For years I had to get up  around 4:30 am to  start my day.  It’s already been  almost 5 years that the necessity no longer is there; yet the habit persist.  Now I go to the computer and work for awhile til daybreak.

Bully Boy, the rooster, announces  the day is about to begin.

I can gallivant all night and not worry about consequences

Tigger, my big  orange use to- be- tom cat, howls from the porch outside my room , that he wants in.  Why has he been gallivanting all night?  At least I can be sure no Mama cat with a yellow brood will show up on my steps demanding upkeep, legitimately.  No way! No how!

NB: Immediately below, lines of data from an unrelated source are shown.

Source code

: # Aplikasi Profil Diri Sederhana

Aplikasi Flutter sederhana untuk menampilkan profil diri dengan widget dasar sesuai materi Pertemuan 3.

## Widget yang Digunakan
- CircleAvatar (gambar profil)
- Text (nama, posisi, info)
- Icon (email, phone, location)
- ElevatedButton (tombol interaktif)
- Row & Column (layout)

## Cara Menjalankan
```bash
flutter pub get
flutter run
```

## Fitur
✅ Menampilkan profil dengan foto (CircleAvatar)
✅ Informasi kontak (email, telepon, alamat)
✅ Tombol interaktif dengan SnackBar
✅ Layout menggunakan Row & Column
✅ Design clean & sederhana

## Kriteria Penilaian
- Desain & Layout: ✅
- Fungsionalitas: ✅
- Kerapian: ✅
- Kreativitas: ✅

It is 6 AM.   I wait for it to start.  Linda and Ms  Vicki are about to begin their day.  Ms Vicki, our little orange 6 month old Pomeranian is  being (not too successfully) potty trained.   Here’s the routine:

(Just before Linda’s alarm goes off), a piercing “YIP! YIP! followed by two or

three mournful whining sounds, then YIP!, YIP!

That translated:  “MOMMY! MOMMY!  i gott’a pee, hurry pleaaase, open this cage, MOMMY! MOMMY!”

MOMMY! MOMMY! Pleeeaase hurry!

When the door is opened Ms Vicki races madly around the house, all sense of bathroom urgency gone.

Linda coaches:  “Pee pee on the paper for Mommy.  Good girl.”    MS  VICKI, BAD GIRL !!  YOU KNOW YOU ARE SUPPOSE TO USE THE PAPER TO POOPSY, BAD GIRL!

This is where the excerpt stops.